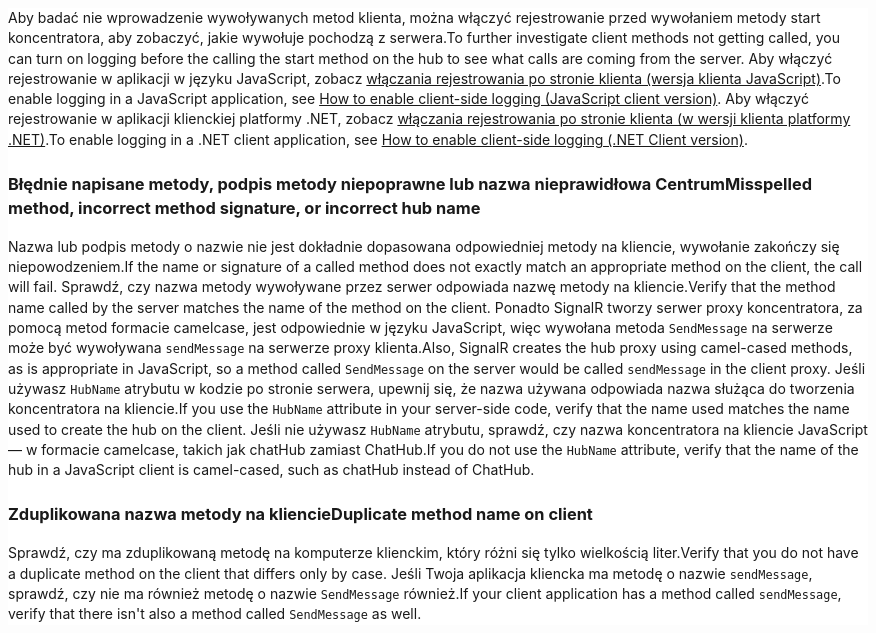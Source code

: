<span data-ttu-id="3793c-127">Aby badać nie wprowadzenie wywoływanych metod klienta, można włączyć rejestrowanie przed wywołaniem metody start koncentratora, aby zobaczyć, jakie wywołuje pochodzą z serwera.</span><span class="sxs-lookup"><span data-stu-id="3793c-127">To further investigate client methods not getting called, you can turn on logging before the calling the start method on the hub to see what calls are coming from the server.</span></span> <span data-ttu-id="3793c-128">Aby włączyć rejestrowanie w aplikacji w języku JavaScript, zobacz [włączania rejestrowania po stronie klienta (wersja klienta JavaScript)](../guide-to-the-api/hubs-api-guide-javascript-client.md#logging).</span><span class="sxs-lookup"><span data-stu-id="3793c-128">To enable logging in a JavaScript application, see [How to enable client-side logging (JavaScript client version)](../guide-to-the-api/hubs-api-guide-javascript-client.md#logging).</span></span> <span data-ttu-id="3793c-129">Aby włączyć rejestrowanie w aplikacji klienckiej platformy .NET, zobacz [włączania rejestrowania po stronie klienta (w wersji klienta platformy .NET)](../guide-to-the-api/hubs-api-guide-net-client.md#logging).</span><span class="sxs-lookup"><span data-stu-id="3793c-129">To enable logging in a .NET client application, see [How to enable client-side logging (.NET Client version)](../guide-to-the-api/hubs-api-guide-net-client.md#logging).</span></span>

### <a name="misspelled-method-incorrect-method-signature-or-incorrect-hub-name"></a><span data-ttu-id="3793c-130">Błędnie napisane metody, podpis metody niepoprawne lub nazwa nieprawidłowa Centrum</span><span class="sxs-lookup"><span data-stu-id="3793c-130">Misspelled method, incorrect method signature, or incorrect hub name</span></span>

<span data-ttu-id="3793c-131">Nazwa lub podpis metody o nazwie nie jest dokładnie dopasowana odpowiedniej metody na kliencie, wywołanie zakończy się niepowodzeniem.</span><span class="sxs-lookup"><span data-stu-id="3793c-131">If the name or signature of a called method does not exactly match an appropriate method on the client, the call will fail.</span></span> <span data-ttu-id="3793c-132">Sprawdź, czy nazwa metody wywoływane przez serwer odpowiada nazwę metody na kliencie.</span><span class="sxs-lookup"><span data-stu-id="3793c-132">Verify that the method name called by the server matches the name of the method on the client.</span></span> <span data-ttu-id="3793c-133">Ponadto SignalR tworzy serwer proxy koncentratora, za pomocą metod formacie camelcase, jest odpowiednie w języku JavaScript, więc wywołana metoda `SendMessage` na serwerze może być wywoływana `sendMessage` na serwerze proxy klienta.</span><span class="sxs-lookup"><span data-stu-id="3793c-133">Also, SignalR creates the hub proxy using camel-cased methods, as is appropriate in JavaScript, so a method called `SendMessage` on the server would be called `sendMessage` in the client proxy.</span></span> <span data-ttu-id="3793c-134">Jeśli używasz `HubName` atrybutu w kodzie po stronie serwera, upewnij się, że nazwa używana odpowiada nazwa służąca do tworzenia koncentratora na kliencie.</span><span class="sxs-lookup"><span data-stu-id="3793c-134">If you use the `HubName` attribute in your server-side code, verify that the name used matches the name used to create the hub on the client.</span></span> <span data-ttu-id="3793c-135">Jeśli nie używasz `HubName` atrybutu, sprawdź, czy nazwa koncentratora na kliencie JavaScript — w formacie camelcase, takich jak chatHub zamiast ChatHub.</span><span class="sxs-lookup"><span data-stu-id="3793c-135">If you do not use the `HubName` attribute, verify that the name of the hub in a JavaScript client is camel-cased, such as chatHub instead of ChatHub.</span></span>

### <a name="duplicate-method-name-on-client"></a><span data-ttu-id="3793c-136">Zduplikowana nazwa metody na kliencie</span><span class="sxs-lookup"><span data-stu-id="3793c-136">Duplicate method name on client</span></span>

<span data-ttu-id="3793c-137">Sprawdź, czy ma zduplikowaną metodę na komputerze klienckim, który różni się tylko wielkością liter.</span><span class="sxs-lookup"><span data-stu-id="3793c-137">Verify that you do not have a duplicate method on the client that differs only by case.</span></span> <span data-ttu-id="3793c-138">Jeśli Twoja aplikacja kliencka ma metodę o nazwie `sendMessage`, sprawdź, czy nie ma również metodę o nazwie `SendMessage` również.</span><span class="sxs-lookup"><span data-stu-id="3793c-138">If your client application has a method called `sendMessage`, verify that there isn't also a method called `SendMessage` as well.</span></span>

# # # #

■ **ABOUT THIS TASK**
Copy each line of the data that contains the word "kliencie", leaving the other lines out.

■ **COMPLETED TASK**
<span data-ttu-id="3793c-131">Nazwa lub podpis metody o nazwie nie jest dokładnie dopasowana odpowiedniej metody na kliencie, wywołanie zakończy się niepowodzeniem.</span><span class="sxs-lookup"><span data-stu-id="3793c-131">If the name or signature of a called method does not exactly match an appropriate method on the client, the call will fail.</span></span> <span data-ttu-id="3793c-132">Sprawdź, czy nazwa metody wywoływane przez serwer odpowiada nazwę metody na kliencie.</span><span class="sxs-lookup"><span data-stu-id="3793c-132">Verify that the method name called by the server matches the name of the method on the client.</span></span> <span data-ttu-id="3793c-133">Ponadto SignalR tworzy serwer proxy koncentratora, za pomocą metod formacie camelcase, jest odpowiednie w języku JavaScript, więc wywołana metoda `SendMessage` na serwerze może być wywoływana `sendMessage` na serwerze proxy klienta.</span><span class="sxs-lookup"><span data-stu-id="3793c-133">Also, SignalR creates the hub proxy using camel-cased methods, as is appropriate in JavaScript, so a method called `SendMessage` on the server would be called `sendMessage` in the client proxy.</span></span> <span data-ttu-id="3793c-134">Jeśli używasz `HubName` atrybutu w kodzie po stronie serwera, upewnij się, że nazwa używana odpowiada nazwa służąca do tworzenia koncentratora na kliencie.</span><span class="sxs-lookup"><span data-stu-id="3793c-134">If you use the `HubName` attribute in your server-side code, verify that the name used matches the name used to create the hub on the client.</span></span> <span data-ttu-id="3793c-135">Jeśli nie używasz `HubName` atrybutu, sprawdź, czy nazwa koncentratora na kliencie JavaScript — w formacie camelcase, takich jak chatHub zamiast ChatHub.</span><span class="sxs-lookup"><span data-stu-id="3793c-135">If you do not use the `HubName` attribute, verify that the name of the hub in a JavaScript client is camel-cased, such as chatHub instead of ChatHub.</span></span>
### <a name="duplicate-method-name-on-client"></a><span data-ttu-id="3793c-136">Zduplikowana nazwa metody na kliencie</span><span class="sxs-lookup"><span data-stu-id="3793c-136">Duplicate method name on client</span></span>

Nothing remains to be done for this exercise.